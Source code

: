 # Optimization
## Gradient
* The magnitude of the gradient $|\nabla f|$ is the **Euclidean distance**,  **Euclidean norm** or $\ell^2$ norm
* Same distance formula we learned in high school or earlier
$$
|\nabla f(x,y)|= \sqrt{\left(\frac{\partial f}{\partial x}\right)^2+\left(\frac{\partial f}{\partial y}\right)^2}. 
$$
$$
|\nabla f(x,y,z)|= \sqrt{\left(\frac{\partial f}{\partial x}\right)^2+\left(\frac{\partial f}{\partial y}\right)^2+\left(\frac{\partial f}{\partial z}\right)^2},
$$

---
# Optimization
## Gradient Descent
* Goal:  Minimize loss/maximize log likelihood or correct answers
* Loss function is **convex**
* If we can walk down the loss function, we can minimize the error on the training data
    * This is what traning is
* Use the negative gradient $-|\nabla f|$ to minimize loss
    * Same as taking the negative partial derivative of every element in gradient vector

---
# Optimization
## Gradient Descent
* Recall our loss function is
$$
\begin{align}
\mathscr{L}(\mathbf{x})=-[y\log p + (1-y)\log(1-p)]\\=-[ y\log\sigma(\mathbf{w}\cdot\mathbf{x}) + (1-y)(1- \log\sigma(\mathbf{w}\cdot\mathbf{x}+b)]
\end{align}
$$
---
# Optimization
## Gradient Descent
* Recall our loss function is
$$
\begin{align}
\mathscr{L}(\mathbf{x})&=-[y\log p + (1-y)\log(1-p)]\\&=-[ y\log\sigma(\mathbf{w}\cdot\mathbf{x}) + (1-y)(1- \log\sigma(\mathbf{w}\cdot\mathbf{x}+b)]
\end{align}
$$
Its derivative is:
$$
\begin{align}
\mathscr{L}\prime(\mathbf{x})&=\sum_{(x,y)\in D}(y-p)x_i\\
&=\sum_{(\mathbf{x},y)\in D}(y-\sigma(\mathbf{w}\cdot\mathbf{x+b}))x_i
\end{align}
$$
◇ ◇ ◇ ◇
About this exercise: Return, from the data above, each line in which the string "mathbf" appears.

Expected answer:
\mathscr{L}(\mathbf{x})=-[y\log p + (1-y)\log(1-p)]\\=-[ y\log\sigma(\mathbf{w}\cdot\mathbf{x}) + (1-y)(1- \log\sigma(\mathbf{w}\cdot\mathbf{x}+b)]
\mathscr{L}(\mathbf{x})&=-[y\log p + (1-y)\log(1-p)]\\&=-[ y\log\sigma(\mathbf{w}\cdot\mathbf{x}) + (1-y)(1- \log\sigma(\mathbf{w}\cdot\mathbf{x}+b)]
\mathscr{L}\prime(\mathbf{x})&=\sum_{(x,y)\in D}(y-p)x_i\\
&=\sum_{(\mathbf{x},y)\in D}(y-\sigma(\mathbf{w}\cdot\mathbf{x+b}))x_i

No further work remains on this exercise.